Anggota Komisi XI DPR RI, Andreas Eddy Susetyo, saat mengikuti pertemuan kunjungan kerja spesifik di Tangerang Selatan, Banten, Kamis (30/1/2025). Foto: Ucha/vel.
Anggota Komisi XI DPR RI, Andreas Eddy Susetyo, saat mengikuti pertemuan kunjungan kerja spesifik di Tangerang Selatan, Banten, Kamis (30/1/2025). Foto: Ucha/vel.


PARLEMENTARIA, Tangerang Selatan
– Komisi XI DPR RI melakukan kunjungan kerja spesifik ke Tangerang Selatan, Banten, guna membahas dan memetakan kondisi Bank Perekonomian Rakyat (BPR) di wilayah tersebut.
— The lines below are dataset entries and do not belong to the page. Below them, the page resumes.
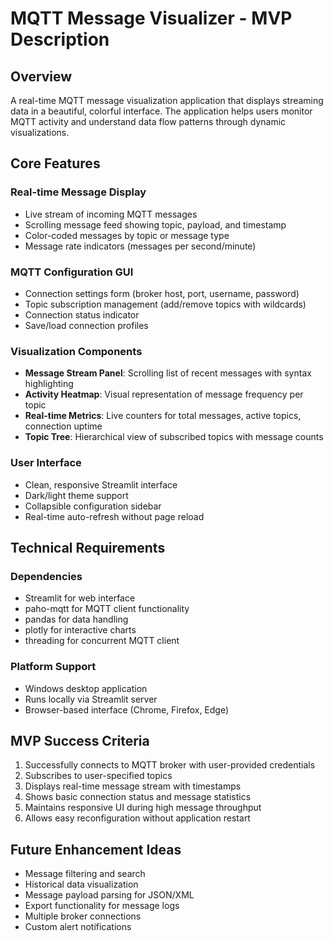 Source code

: # MQTT Message Visualizer - MVP Description

## Overview
A real-time MQTT message visualization application that displays streaming data in a beautiful, colorful interface. The application helps users monitor MQTT activity and understand data flow patterns through dynamic visualizations.

## Core Features

### Real-time Message Display
- Live stream of incoming MQTT messages
- Scrolling message feed showing topic, payload, and timestamp
- Color-coded messages by topic or message type
- Message rate indicators (messages per second/minute)

### MQTT Configuration GUI
- Connection settings form (broker host, port, username, password)
- Topic subscription management (add/remove topics with wildcards)
- Connection status indicator
- Save/load connection profiles

### Visualization Components
- **Message Stream Panel**: Scrolling list of recent messages with syntax highlighting
- **Activity Heatmap**: Visual representation of message frequency per topic
- **Real-time Metrics**: Live counters for total messages, active topics, connection uptime
- **Topic Tree**: Hierarchical view of subscribed topics with message counts

### User Interface
- Clean, responsive Streamlit interface
- Dark/light theme support
- Collapsible configuration sidebar
- Real-time auto-refresh without page reload

## Technical Requirements

### Dependencies
- Streamlit for web interface
- paho-mqtt for MQTT client functionality
- pandas for data handling
- plotly for interactive charts
- threading for concurrent MQTT client

### Platform Support
- Windows desktop application
- Runs locally via Streamlit server
- Browser-based interface (Chrome, Firefox, Edge)

## MVP Success Criteria
1. Successfully connects to MQTT broker with user-provided credentials
2. Subscribes to user-specified topics
3. Displays real-time message stream with timestamps
4. Shows basic connection status and message statistics
5. Maintains responsive UI during high message throughput
6. Allows easy reconfiguration without application restart

## Future Enhancement Ideas
- Message filtering and search
- Historical data visualization
- Message payload parsing for JSON/XML
- Export functionality for message logs
- Multiple broker connections
- Custom alert notifications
Dalam rapat dengan Lembaga Penjamin Simpanan (LPS), terungkap sejumlah permasalahan yang menjadi tantangan umum bagi BPR di berbagai daerah.

Anggota Komisi XI DPR RI, Andreas Eddy Susetyo, menyoroti kontribusi BPR di Banten terhadap sektor perbankan nasional yang mencapai sekitar 4,5%. Namun, ia juga menegaskan perlunya perhatian serius terhadap rasio Non-Performing Loan (NPL) atau kredit bermasalah yang dilaporkan mencapai 12%.

“Kalau kita bandingkan, kontribusi BPR di Banten secara nasional sekitar 4,5%. Namun, yang perlu dicermati adalah kenaikan NPL yang cukup tinggi, yakni sekitar 12%. Ini harus diwaspadai,” ujar Andreas saat ditemui Parlementaria usai pertemuan pada Kamis (30/1/2025) di Tangerang Selatan, Banten.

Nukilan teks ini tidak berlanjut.